Next let’s look at cash. The NHS is free at point of delivery. How long is that likely to continue in a market where companies compete to offer a better quality service. You will discover that treatment A is available within the insurance provision but treatment B is available for only fifty pounds more while treatment C which is the most effective or in the best respected hospital or uses the latest imaging machine is available for only another three hundred pounds. What this means is that as well as doing the research, organising the diary, supporting your loved one, trying to do your job and find time for you to deal with the impact on you, you also have to start juggling the money when, quite frankly, there are more important things which you should be doing, like looking after yourself and your loved one.

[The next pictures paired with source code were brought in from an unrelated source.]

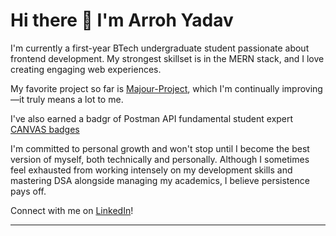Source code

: # Hi there 👋 I'm Arroh Yadav

I'm currently a first-year BTech undergraduate student passionate about frontend development. My strongest skillset is in the MERN stack, and I love creating engaging web experiences.

My favorite project so far is [Majour-Project](https://github.com/Arroh-Yadav/Majour-Project), which I'm continually improving—it truly means a lot to me.

I've also earned a badgr of Postman API fundamental student expert [CANVAS badges](https://badgr.com/public/assertions/reliDDekRnOUTF7B-JQ8pQ?identity__email=arrohyadav85%40gmail.com)

I'm committed to personal growth and won't stop until I become the best version of myself, both technically and personally. Although I sometimes feel exhausted from working intensely on my development skills and mastering DSA alongside managing my academics, I believe persistence pays off.

Connect with me on [LinkedIn](https://www.linkedin.com/in/arroh-yadav-b13b70300/)!

---

<!--
**Arroh-Yadav/Arroh-Yadav** is a ✨ _special_ ✨ repository because its `README.md` (this file) appears on your GitHub profile.

Here are some ideas to get you started:

- 🔭 I’m currently working on ...
- 🌱 I’m currently learning ...
- 👯 I’m looking to collaborate on ...
- 🤔 I’m looking for help with ...
- 💬 Ask me about ...
- 📫 How to reach me: ...
- 😄 Pronouns: ...
- ⚡ Fun fact: ...
-->
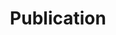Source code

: ---
title: Publication
type: landing
sections:
  - block: markdown
    id: publication
    content:
      title: My academic works
      subtitle: 
      text: Everything still in progress, staytune for the next update!
    design:
      columns: '1'
---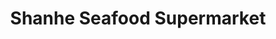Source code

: ---
title: "Shanhe Seafood Supermarket"
url: /glasgow/shanhe-seafood-supermarket/
shop: supermarket
---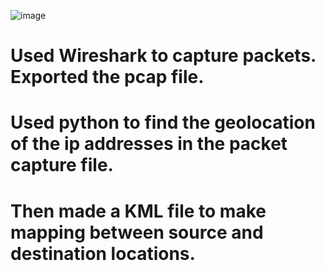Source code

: ![image](https://github.com/nehel2942/network_mapping/assets/73643746/f413282c-c728-4532-b47f-99c4fcd7ea02)
# Used Wireshark to capture packets. Exported the pcap file.
# Used python to find the geolocation of the ip addresses in the packet capture file.
# Then made a KML file to make mapping between source and destination locations.
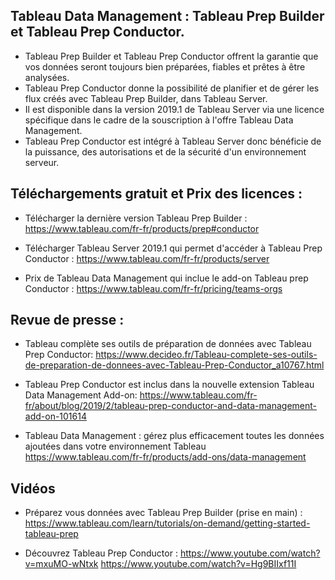 ## Tableau Data Management : Tableau Prep Builder et Tableau Prep Conductor. 


- Tableau Prep Builder et Tableau Prep Conductor offrent la garantie que vos données seront toujours bien préparées, 
fiables et prêtes à être analysées.
- Tableau Prep Conductor donne la possibilité de planifier et de gérer les flux créés avec Tableau Prep Builder, dans Tableau Server.
- Il est disponible dans la version 2019.1 de Tableau Server via une licence spécifique dans le cadre de la souscription à l'offre 
Tableau Data Management.  
- Tableau Prep Conductor est intégré à Tableau Server donc bénéficie de la puissance, des autorisations et de la sécurité d'un environnement serveur.


## Téléchargements gratuit et Prix des licences : 
- Télécharger la dernière version Tableau Prep Builder : https://www.tableau.com/fr-fr/products/prep#conductor
- Télécharger Tableau Server 2019.1 qui permet d'accéder à Tableau Prep Conductor : https://www.tableau.com/fr-fr/products/server 

- Prix de Tableau Data Management qui inclue le add-on Tableau prep Conductor : https://www.tableau.com/fr-fr/pricing/teams-orgs


## Revue de presse : 

- Tableau complète ses outils de préparation de données avec Tableau Prep Conductor: 
https://www.decideo.fr/Tableau-complete-ses-outils-de-preparation-de-donnees-avec-Tableau-Prep-Conductor_a10767.html

- Tableau Prep Conductor est inclus dans la nouvelle extension Tableau Data Management Add-on: 
https://www.tableau.com/fr-fr/about/blog/2019/2/tableau-prep-conductor-and-data-management-add-on-101614

- Tableau Data Management : gérez plus efficacement toutes les données ajoutées dans votre environnement Tableau
https://www.tableau.com/fr-fr/products/add-ons/data-management


## Vidéos 
- Préparez vous données avec Tableau Prep Builder (prise en main) :  
https://www.tableau.com/learn/tutorials/on-demand/getting-started-tableau-prep

- Découvrez Tableau Prep Conductor : 
https://www.youtube.com/watch?v=mxuMO-wNtxk
https://www.youtube.com/watch?v=Hg9BIIxf11I
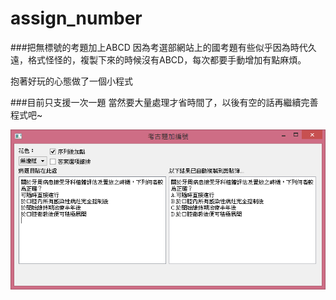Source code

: assign_number
=============

###把無標號的考題加上ABCD
因為考選部網站上的國考題有些似乎因為時代久遠，格式怪怪的，複製下來的時候沒有ABCD，每次都要手動增加有點麻煩。

抱著好玩的心態做了一個小程式

###目前只支援一次一題
當然要大量處理才省時間了，以後有空的話再繼續完善程式吧~

![github](https://github.com/wlhunag/assign_number/raw/master/add-num.png "考題加上編號")  
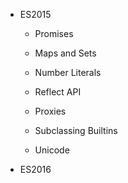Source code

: * ES2015
	* Promises
	* Maps and Sets
	* Number Literals
	* Reflect API
	* Proxies
	* Subclassing Builtins

	* Unicode

* ES2016
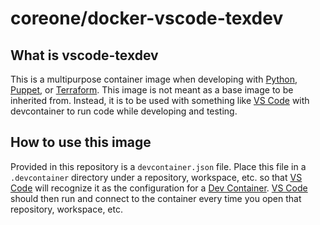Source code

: # coreone/docker-vscode-texdev

## What is vscode-texdev

This is a multipurpose container image when developing with [Python][3], [Puppet][4], or
[Terraform][5].  This image is not meant as a base image to be inherited from.  Instead,
it is to be used with something like [VS Code][2] with devcontainer to run code while
developing and testing.

## How to use this image

Provided in this repository is a `devcontainer.json` file.  Place this file in a
`.devcontainer` directory under a repository, workspace, etc. so that [VS Code][2] will
recognize it as the configuration for a
[Dev Container](https://code.visualstudio.com/docs/remote/containers).  [VS Code][2]
should then run and connect to the container every time you open that repository,
workspace, etc.

[2]: https://code.visualstudio.com/ "VS Code"
[3]: https://www.python.org/ "Python"
[4]: https://puppet.com/ "Puppet"
[5]: https://www.terraform.io/ "Terraform"
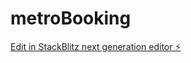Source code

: # metroBooking

[Edit in StackBlitz next generation editor ⚡️](https://stackblitz.com/~/github.com/anilreddy12001/metroBooking)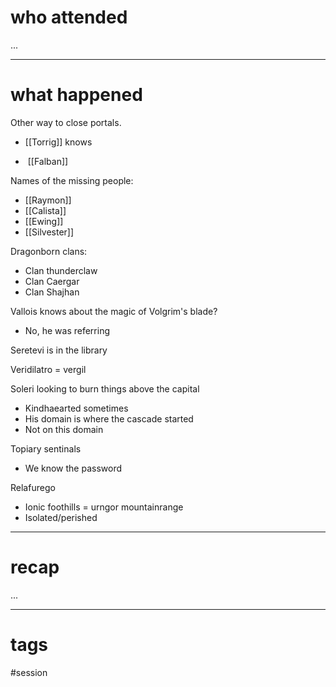 # who attended

...

---
# what happened

Other way to close portals.
- [[Torrig]] knows

-  [[Falban]]

Names of the missing people:
- [[Raymon]]
- [[Calista]]
- [[Ewing]]
- [[Silvester]]

Dragonborn clans:

- Clan thunderclaw
- Clan Caergar
- Clan Shajhan

Vallois knows about the magic of Volgrim's blade?

- No, he was referring

Seretevi is in the library

Veridilatro = vergil

Soleri looking to burn things above the capital

- Kindhaearted sometimes
- His domain is where the cascade started
- Not on this domain

Topiary sentinals

- We know the password

Relafurego

- Ionic foothills = urngor mountainrange
- Isolated/perished

---
# recap

...

---
# tags

#session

Although we have, so far, only been seen by people who or in-policy, or rather, on-plan, each visit has been accompanied by a payment from my wife and it soon adds up to a considerable sum. Let me tell you that quite frankly those who are on low incomes cannot afford the co-payments even if they were insured.

I’ve spoken with quite a few people over here about the proposal to introduce a private insurance scheme in the UK, and those people, including doctors, nurses, receptionists and the general public, have, unfailingly been shocked because they envy the UK’s NHS. They envy the ability of anyone in the UK to go and see a doctor when they need to in the full knowledge that the patient won’t have to wonder about the cost of getting treatment. One of my wife’s colleagues recently refused to allow an ambulance to be called for her when she was at work because if would have cost her $500, instead she drove to the hospital, in pain and a potential road traffic accident.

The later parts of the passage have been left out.